⟨

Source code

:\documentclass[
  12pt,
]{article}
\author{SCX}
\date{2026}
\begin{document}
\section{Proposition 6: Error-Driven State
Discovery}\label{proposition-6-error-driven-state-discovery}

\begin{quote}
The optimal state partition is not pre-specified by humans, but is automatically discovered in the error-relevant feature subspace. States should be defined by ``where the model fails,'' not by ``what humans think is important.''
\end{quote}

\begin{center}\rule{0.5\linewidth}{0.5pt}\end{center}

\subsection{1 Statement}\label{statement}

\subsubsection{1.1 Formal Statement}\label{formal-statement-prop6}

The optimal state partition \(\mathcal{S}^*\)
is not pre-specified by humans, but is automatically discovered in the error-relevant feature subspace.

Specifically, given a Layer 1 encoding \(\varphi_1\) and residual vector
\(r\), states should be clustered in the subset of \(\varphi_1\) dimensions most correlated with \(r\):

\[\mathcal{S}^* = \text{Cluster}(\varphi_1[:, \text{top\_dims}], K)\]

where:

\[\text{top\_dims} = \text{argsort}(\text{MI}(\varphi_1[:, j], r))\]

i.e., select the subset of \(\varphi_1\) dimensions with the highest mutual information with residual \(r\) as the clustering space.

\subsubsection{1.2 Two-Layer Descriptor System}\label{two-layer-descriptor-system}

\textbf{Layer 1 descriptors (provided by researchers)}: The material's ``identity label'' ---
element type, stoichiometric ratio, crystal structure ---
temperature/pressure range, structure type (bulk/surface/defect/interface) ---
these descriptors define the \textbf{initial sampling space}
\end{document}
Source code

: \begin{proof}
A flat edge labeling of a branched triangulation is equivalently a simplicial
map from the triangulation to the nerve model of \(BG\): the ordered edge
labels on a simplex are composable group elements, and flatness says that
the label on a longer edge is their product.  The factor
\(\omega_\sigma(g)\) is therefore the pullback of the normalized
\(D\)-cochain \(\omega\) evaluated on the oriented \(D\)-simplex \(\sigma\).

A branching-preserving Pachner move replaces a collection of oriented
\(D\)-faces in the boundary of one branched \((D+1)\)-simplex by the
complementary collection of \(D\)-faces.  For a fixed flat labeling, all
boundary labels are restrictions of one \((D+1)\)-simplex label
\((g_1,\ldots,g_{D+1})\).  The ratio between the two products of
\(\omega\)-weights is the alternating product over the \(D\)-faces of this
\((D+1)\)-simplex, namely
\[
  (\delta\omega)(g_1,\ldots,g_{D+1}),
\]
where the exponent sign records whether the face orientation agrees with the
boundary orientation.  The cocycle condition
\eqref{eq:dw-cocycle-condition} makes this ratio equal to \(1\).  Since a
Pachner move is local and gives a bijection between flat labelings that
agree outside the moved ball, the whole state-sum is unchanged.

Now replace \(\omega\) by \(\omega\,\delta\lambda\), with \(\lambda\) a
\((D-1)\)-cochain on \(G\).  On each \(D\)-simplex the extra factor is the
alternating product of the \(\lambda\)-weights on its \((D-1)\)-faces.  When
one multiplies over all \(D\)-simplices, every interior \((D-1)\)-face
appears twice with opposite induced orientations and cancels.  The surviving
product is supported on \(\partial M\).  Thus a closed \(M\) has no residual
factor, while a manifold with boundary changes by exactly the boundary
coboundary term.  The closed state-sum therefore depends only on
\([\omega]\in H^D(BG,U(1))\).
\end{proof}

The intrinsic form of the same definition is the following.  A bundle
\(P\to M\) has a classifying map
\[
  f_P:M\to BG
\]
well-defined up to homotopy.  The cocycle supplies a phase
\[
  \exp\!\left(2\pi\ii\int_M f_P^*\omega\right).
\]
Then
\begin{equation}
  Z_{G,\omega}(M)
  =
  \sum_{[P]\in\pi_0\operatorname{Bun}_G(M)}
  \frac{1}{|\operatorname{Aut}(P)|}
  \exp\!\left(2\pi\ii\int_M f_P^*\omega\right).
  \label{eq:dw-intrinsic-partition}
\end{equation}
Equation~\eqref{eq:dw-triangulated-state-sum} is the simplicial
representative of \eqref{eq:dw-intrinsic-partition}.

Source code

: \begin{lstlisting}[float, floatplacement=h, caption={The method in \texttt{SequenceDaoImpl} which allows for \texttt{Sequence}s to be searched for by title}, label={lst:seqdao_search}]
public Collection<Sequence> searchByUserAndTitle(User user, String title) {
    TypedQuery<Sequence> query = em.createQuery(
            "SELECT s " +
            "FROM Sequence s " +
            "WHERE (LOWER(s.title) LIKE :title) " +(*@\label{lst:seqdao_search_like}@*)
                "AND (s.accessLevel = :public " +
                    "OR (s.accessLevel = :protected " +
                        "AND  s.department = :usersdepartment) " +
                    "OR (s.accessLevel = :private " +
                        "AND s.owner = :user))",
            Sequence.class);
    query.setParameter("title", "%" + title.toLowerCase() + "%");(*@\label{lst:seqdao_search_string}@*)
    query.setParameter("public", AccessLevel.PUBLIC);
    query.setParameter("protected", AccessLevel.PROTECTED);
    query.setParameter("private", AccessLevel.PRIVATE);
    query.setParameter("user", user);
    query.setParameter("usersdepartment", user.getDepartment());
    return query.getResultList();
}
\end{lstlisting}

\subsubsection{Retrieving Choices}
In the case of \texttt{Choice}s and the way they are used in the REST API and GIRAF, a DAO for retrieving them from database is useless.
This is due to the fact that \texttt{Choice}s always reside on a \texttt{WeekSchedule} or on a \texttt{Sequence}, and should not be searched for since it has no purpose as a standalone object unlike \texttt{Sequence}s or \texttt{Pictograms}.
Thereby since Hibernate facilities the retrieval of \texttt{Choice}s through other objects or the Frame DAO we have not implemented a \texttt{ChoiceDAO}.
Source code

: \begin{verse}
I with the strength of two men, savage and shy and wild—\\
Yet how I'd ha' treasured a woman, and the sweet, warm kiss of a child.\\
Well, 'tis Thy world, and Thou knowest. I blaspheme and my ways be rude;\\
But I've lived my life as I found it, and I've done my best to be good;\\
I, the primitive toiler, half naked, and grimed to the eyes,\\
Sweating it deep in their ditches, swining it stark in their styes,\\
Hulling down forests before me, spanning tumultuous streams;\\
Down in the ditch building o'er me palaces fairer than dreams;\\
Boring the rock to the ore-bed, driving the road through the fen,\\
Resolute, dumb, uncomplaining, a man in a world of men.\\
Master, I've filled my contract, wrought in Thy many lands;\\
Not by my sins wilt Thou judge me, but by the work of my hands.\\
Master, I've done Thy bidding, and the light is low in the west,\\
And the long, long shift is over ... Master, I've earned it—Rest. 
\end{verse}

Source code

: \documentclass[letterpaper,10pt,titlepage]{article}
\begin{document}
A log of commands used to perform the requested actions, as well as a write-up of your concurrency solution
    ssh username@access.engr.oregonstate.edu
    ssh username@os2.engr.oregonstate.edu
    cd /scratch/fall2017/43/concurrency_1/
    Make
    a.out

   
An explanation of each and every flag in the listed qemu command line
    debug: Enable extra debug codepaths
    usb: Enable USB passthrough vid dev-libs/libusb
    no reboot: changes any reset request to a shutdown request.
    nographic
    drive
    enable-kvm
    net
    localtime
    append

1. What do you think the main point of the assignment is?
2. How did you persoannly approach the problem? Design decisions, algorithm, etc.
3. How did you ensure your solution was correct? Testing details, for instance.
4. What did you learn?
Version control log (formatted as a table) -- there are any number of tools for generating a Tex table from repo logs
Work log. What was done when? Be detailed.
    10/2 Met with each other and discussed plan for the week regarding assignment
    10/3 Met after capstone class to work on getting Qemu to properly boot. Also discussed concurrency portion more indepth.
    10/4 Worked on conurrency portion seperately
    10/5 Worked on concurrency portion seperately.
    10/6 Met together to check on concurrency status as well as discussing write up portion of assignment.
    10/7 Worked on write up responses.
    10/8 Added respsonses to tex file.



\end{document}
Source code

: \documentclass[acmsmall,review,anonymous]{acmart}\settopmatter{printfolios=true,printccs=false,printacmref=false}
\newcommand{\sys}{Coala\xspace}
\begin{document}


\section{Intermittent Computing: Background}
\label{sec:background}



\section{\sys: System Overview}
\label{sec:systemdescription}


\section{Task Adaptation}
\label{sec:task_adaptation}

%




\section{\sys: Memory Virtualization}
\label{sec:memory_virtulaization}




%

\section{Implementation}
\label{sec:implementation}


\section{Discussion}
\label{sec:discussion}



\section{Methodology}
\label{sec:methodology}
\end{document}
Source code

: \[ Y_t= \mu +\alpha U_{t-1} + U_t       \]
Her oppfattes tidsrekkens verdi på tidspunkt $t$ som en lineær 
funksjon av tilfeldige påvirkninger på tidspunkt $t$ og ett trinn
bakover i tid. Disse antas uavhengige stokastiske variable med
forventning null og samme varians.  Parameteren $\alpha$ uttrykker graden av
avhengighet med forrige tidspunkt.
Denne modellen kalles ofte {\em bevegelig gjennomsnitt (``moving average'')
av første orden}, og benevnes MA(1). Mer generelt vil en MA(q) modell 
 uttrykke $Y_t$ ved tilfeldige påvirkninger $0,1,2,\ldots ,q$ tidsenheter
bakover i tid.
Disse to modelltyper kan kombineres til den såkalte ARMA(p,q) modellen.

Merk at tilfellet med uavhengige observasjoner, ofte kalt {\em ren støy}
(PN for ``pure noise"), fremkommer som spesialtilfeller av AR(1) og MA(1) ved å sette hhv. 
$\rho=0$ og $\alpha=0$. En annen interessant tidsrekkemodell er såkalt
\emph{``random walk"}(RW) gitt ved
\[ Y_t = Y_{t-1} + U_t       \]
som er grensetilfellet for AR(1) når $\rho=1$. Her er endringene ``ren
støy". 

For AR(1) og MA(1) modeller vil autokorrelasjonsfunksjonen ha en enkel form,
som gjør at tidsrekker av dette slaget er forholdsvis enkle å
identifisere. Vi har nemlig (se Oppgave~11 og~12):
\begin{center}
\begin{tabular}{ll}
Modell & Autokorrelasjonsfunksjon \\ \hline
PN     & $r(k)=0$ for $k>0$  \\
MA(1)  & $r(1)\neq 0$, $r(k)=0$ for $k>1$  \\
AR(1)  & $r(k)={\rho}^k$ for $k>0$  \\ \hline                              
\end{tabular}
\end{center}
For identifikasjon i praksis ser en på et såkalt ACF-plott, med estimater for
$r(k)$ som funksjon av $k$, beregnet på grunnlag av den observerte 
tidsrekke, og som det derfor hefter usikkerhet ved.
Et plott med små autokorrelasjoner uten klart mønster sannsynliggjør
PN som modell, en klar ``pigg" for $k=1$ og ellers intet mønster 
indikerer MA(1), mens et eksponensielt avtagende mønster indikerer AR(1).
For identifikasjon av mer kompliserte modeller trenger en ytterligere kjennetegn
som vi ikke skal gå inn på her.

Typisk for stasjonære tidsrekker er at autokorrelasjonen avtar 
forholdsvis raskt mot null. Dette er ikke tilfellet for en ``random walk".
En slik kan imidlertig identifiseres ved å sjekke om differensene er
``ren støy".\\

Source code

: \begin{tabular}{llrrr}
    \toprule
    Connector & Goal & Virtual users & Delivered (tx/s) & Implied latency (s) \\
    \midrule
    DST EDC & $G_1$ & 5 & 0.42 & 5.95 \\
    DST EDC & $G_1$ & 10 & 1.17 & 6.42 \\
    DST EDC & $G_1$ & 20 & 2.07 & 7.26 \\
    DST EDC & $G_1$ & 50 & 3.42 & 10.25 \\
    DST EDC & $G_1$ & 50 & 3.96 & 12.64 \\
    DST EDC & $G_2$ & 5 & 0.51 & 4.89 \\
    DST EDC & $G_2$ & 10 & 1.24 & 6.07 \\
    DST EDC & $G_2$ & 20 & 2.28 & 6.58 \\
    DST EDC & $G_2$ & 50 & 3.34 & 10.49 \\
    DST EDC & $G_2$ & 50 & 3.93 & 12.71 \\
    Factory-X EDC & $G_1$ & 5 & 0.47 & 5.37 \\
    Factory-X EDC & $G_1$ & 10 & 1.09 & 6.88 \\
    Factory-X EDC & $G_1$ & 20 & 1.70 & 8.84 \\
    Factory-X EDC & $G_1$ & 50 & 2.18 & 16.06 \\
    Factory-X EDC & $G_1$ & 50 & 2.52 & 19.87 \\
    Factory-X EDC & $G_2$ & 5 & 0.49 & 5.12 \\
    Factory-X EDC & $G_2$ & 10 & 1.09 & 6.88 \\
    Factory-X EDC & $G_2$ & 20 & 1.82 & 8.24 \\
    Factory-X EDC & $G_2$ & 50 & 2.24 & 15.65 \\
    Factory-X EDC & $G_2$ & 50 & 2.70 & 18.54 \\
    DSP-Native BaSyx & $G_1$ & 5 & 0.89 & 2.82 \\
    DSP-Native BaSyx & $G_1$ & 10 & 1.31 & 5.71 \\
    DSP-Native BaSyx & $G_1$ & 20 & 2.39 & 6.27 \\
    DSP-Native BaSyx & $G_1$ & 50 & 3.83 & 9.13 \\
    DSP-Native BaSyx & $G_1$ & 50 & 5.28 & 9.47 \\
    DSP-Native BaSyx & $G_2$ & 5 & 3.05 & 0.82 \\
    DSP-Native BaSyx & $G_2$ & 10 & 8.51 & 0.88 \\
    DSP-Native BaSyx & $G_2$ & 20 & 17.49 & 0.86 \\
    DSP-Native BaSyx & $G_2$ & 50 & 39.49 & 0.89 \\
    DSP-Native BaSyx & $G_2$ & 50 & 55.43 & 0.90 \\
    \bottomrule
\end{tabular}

⟩

Starting at the line with "Connector & Goal", copy every line up to and including the last one in the entries above.

    Connector & Goal & Virtual users & Delivered (tx/s) & Implied latency (s) \\
    \midrule
    DST EDC & $G_1$ & 5 & 0.42 & 5.95 \\
    DST EDC & $G_1$ & 10 & 1.17 & 6.42 \\
    DST EDC & $G_1$ & 20 & 2.07 & 7.26 \\
    DST EDC & $G_1$ & 50 & 3.42 & 10.25 \\
    DST EDC & $G_1$ & 50 & 3.96 & 12.64 \\
    DST EDC & $G_2$ & 5 & 0.51 & 4.89 \\
    DST EDC & $G_2$ & 10 & 1.24 & 6.07 \\
    DST EDC & $G_2$ & 20 & 2.28 & 6.58 \\
    DST EDC & $G_2$ & 50 & 3.34 & 10.49 \\
    DST EDC & $G_2$ & 50 & 3.93 & 12.71 \\
    Factory-X EDC & $G_1$ & 5 & 0.47 & 5.37 \\
    Factory-X EDC & $G_1$ & 10 & 1.09 & 6.88 \\
    Factory-X EDC & $G_1$ & 20 & 1.70 & 8.84 \\
    Factory-X EDC & $G_1$ & 50 & 2.18 & 16.06 \\
    Factory-X EDC & $G_1$ & 50 & 2.52 & 19.87 \\
    Factory-X EDC & $G_2$ & 5 & 0.49 & 5.12 \\
    Factory-X EDC & $G_2$ & 10 & 1.09 & 6.88 \\
    Factory-X EDC & $G_2$ & 20 & 1.82 & 8.24 \\
    Factory-X EDC & $G_2$ & 50 & 2.24 & 15.65 \\
    Factory-X EDC & $G_2$ & 50 & 2.70 & 18.54 \\
    DSP-Native BaSyx & $G_1$ & 5 & 0.89 & 2.82 \\
    DSP-Native BaSyx & $G_1$ & 10 & 1.31 & 5.71 \\
    DSP-Native BaSyx & $G_1$ & 20 & 2.39 & 6.27 \\
    DSP-Native BaSyx & $G_1$ & 50 & 3.83 & 9.13 \\
    DSP-Native BaSyx & $G_1$ & 50 & 5.28 & 9.47 \\
    DSP-Native BaSyx & $G_2$ & 5 & 3.05 & 0.82 \\
    DSP-Native BaSyx & $G_2$ & 10 & 8.51 & 0.88 \\
    DSP-Native BaSyx & $G_2$ & 20 & 17.49 & 0.86 \\
    DSP-Native BaSyx & $G_2$ & 50 & 39.49 & 0.89 \\
    DSP-Native BaSyx & $G_2$ & 50 & 55.43 & 0.90 \\
    \bottomrule
\end{tabular}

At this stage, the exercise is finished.